Por um manvantara inteiro, alcança-se morada no mundo de Śiva, raro de obter, viajando num vimāna de cor solar, ornado pelo esplendor de centenas de guizos tilintantes.

Verse 98

स गच्छति महाभाग सेव्यमानोऽप्सरोगणैः । भुनक्ति विविधान्भोगानुक्तकालं न संशयः

Ó muitíssimo afortunado, ele segue para esse reino, assistido por hostes de apsarās, e desfruta de variados deleites pelo tempo declarado; disso não há dúvida.

Verse 99

पूर्णे चैव ततः काल इह मानुष्यतां गतः । सर्वव्याधिविनिर्मुक्तो जीवेच्च शरदां शतम्

E quando se completa o tempo que lhe foi destinado, ele retorna aqui ao nascimento humano.
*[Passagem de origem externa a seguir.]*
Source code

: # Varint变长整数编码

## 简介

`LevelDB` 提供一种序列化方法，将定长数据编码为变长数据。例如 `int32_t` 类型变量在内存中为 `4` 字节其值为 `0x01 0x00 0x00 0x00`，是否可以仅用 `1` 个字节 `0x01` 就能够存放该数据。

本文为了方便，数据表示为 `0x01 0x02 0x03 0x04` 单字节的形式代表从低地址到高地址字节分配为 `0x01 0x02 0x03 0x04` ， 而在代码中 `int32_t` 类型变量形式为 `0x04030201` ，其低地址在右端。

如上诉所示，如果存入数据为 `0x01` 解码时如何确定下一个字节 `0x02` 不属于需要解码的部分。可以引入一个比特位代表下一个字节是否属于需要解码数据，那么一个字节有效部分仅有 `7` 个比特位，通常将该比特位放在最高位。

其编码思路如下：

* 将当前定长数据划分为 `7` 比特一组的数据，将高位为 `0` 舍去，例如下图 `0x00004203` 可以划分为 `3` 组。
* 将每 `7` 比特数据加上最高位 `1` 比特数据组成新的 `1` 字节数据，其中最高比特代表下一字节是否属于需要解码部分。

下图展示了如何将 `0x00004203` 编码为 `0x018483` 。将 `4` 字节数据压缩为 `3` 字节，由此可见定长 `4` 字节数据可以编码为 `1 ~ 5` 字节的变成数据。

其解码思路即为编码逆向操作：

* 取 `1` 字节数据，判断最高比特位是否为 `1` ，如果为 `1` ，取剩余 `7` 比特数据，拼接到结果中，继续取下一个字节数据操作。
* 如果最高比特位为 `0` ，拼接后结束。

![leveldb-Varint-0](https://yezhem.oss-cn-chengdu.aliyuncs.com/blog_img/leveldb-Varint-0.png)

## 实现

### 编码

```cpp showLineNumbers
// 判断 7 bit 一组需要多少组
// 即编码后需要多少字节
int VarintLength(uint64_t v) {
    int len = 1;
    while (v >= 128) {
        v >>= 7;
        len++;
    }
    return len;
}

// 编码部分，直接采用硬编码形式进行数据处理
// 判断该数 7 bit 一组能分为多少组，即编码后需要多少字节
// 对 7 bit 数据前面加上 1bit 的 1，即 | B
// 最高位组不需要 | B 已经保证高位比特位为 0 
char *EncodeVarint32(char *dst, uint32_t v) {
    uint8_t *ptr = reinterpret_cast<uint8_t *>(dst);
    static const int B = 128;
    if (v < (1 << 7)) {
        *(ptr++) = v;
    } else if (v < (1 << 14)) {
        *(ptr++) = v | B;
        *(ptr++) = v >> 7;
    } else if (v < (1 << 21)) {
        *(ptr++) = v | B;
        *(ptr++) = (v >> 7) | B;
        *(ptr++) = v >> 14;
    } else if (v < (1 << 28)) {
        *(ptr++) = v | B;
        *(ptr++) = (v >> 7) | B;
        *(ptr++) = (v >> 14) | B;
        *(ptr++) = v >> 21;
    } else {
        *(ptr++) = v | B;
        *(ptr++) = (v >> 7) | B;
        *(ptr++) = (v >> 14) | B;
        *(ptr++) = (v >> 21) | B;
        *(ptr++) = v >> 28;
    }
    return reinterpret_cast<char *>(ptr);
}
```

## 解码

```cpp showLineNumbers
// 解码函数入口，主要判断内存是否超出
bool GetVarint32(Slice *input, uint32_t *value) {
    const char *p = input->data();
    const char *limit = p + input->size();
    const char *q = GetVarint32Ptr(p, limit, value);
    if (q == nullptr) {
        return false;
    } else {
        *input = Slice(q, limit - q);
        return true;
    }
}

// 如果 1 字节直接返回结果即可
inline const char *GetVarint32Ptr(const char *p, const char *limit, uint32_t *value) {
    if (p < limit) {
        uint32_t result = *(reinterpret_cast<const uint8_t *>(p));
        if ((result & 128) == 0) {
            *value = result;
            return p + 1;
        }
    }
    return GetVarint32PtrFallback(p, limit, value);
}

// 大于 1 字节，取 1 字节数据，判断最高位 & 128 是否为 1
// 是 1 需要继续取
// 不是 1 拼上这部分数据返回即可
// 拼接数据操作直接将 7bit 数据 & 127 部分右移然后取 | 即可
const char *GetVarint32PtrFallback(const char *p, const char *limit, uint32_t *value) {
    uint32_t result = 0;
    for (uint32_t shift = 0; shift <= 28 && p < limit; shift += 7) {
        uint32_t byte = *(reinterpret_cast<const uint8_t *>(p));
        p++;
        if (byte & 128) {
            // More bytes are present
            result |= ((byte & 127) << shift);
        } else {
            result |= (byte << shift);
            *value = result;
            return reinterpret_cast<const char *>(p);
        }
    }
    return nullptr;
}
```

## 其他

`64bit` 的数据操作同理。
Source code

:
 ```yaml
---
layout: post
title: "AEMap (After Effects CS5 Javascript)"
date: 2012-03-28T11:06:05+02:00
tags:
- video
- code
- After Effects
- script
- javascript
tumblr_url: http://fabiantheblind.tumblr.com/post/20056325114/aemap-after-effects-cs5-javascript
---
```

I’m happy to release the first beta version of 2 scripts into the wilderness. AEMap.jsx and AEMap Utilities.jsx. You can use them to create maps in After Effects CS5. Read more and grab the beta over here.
Livre de todas as doenças, vive cem outonos, isto é, cem anos.

Verse 100

प्राप्य चाश्वयुजे मासि कृष्णपक्षे चतुर्दशीम् । अहोरात्रोषितो भूत्वा पूजयित्वा महेश्वरम् । महापातकयुक्तोऽपि मुच्यते नात्र संशयः

Ao chegar, no mês de Āśvayuja, ao décimo quarto dia lunar (caturdaśī) da quinzena escura, e tendo ali permanecido por um dia e uma noite, se alguém adora Maheśvara, até mesmo quem está carregado de grandes pecados é libertado — disso não há dúvida.

Verse 101

अष्टाविंशतिकोट्यो वै नरकाणां युधिष्ठिर । विमुक्ता नरकैर्दुःखैः शिवलोकं व्रजन्ति ते

Ó Yudhiṣṭhira, há de fato vinte e oito crores de infernos. Libertados dos sofrimentos desses infernos, eles seguem para o mundo de Śiva.

Verse 102

तत्र भुक्त्वा महाभोगान्दिव्यैश्वर्यसमन्वितान् । लभन्ते मानुषं जन्म दुर्लभं भुवि मानवाः

Tendo ali desfrutado de grandes deleites celestiais, dotados de soberania divina, depois alcançam nascimento humano na terra — verdadeiramente raro de obter.